Here are four various economic systems, explained in brief fashion from my point of view.
Capitalism is where people swim at their own risk as they try to earn for themselves what they want—despite the fact that there’s always danger to the society from the powerful among the greedy and corrupt.
Socialism and Communism are where the powerful among the greedy and corrupt are put in charge under the promise of eliminating danger to the society from the powerful among the greedy and corrupt.
(Yes, that’s your brain telling you to stop and think about this a bit before you move on.)
American Capitalism is where the powerful among the greedy and corrupt are put in charge, ostensibly to keep the society out of Socialism and Communism, because we all know that the danger to society from the powerful among the greedy and corrupt is really serious.
(You should probably stop and think about this, too. “American Capitalism”, by the way, is simply the name I chose to describe “Capitalism” as it is currently being run in the US.)
Jack’s Capitalism is where the majority figure out that there are indeed some reasonable limits to personal wealth and power, so they are proactive and diligent about keeping the greedy and corrupt from becoming powerful enough to cause major damage to the society.
(Sorry to name this after myself, but it seemed the easiest way to talk about it without getting it confused with existing names for alternative forms of Capitalism.)
Why We Can’t Probably Have Jack’s Capitalism
For a system like I envision to work, you’d have to have a considerably higher percentage than we currently do of people who are cognitively/morally enlightened and motivated enough to envision a realistic improvement upon society, and to work to make it so. Currently, in the United States most who regret what goes wrong with Capitalism in general are swayed that either Socialism/Communism or American Capitalism are the best remedy.
And this should not surprise us as the powerful among the greedy and corrupt are also in charge of the American education system, the mainstream media, social media, communications technologies, and, I fear, even of the major church denominations. There’s just so much influence to steer people to either of these two bad remedies—and once they’ve chosen one, to distract them from doing their own thinking by fomenting hatred for and outrage over the opposite camp.
In my estimation, it would take a massive organic campaign among the people to overcome this—something on the order of a major religious movement, the likes of which this world has not seen since what Jesus accomplished in the First Century AD—one that influences the way that the people live and think, and the extent to which they are willing to invest and sacrifice themselves for a greater cause. (Good luck getting Americans to put any sort of limitations on riches and power when so many are hoping to become rich and powerful themselves.)

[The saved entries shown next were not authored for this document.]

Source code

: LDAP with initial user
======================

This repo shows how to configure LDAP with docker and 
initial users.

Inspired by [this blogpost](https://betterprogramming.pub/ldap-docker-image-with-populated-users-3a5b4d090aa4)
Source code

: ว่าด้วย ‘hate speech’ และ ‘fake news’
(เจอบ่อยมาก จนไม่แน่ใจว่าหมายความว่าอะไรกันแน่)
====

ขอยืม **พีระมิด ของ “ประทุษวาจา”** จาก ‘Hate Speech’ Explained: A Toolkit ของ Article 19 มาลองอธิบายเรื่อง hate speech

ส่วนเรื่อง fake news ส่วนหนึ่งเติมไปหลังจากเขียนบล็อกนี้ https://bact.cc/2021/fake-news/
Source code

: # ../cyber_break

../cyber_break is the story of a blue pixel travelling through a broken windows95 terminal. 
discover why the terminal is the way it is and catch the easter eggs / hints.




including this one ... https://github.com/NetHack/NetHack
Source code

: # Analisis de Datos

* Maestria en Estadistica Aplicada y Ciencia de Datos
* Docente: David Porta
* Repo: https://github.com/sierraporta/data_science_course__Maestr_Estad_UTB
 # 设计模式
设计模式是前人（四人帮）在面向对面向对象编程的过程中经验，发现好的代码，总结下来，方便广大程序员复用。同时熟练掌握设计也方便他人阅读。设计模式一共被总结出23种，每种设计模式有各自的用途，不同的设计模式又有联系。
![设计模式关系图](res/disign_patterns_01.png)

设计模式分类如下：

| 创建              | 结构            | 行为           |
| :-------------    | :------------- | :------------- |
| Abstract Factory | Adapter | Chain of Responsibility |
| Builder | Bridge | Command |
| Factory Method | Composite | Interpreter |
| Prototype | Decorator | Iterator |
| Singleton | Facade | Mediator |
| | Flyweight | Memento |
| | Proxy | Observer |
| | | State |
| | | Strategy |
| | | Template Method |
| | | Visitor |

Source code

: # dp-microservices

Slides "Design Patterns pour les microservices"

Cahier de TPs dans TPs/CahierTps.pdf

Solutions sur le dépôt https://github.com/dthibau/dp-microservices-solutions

However it happened, the radical philosophy of Jesus has been extensively watered down since he was here, and those few in the churches that glean those original teachings from the scriptures today tend to do so not because of the churches to which they go, but actually in spite of them. Whether the churches are under the direct control of the powerful among the greedy and corrupt, or are simply under the influence of the prevailing philosophy the powerful are promoting everywhere, I think it would take something very powerful indeed to turn the heads of enough Americans to bring about any substantial reform in our political/economic system. As it is, there are too many “solutions” being put forth in our hearsay/meme culture—keeping us divided—and not enough actual examiners among us to figure out that most of them aren’t going to work.
“In religion and politics people’s beliefs and convictions are in almost every case gotten at second-hand, and without examination, from authorities who have not themselves examined the questions at issue but have taken them at second-hand from other non-examiners, whose opinions about them were not worth a brass farthing.”Mark Twain. Autobiography. 1907.
And where are we going to get more examiners? Who’s going to train them en masse?
Now, let me state for the record that I don’t think that Jesus came promoting a formal economic system. But I will say that his Golden Rule, as we call it, would utterly destroy the system we have. And those who voluntarily play by the Golden Rule here on this Earth often are abused here, though they are said to receive great rewards in that next world. You’d need a lot of folks willing to give up power and fortune here in order to steer the whole society into a better economic system. Yet Jesus seemed to expect that only a “narrow gate” would be necessary to accommodate the good guys, while the wide gate would be for the bad guys.
So I’m not sure what to expect. Obviously, we could do better. But how much remains to be seen.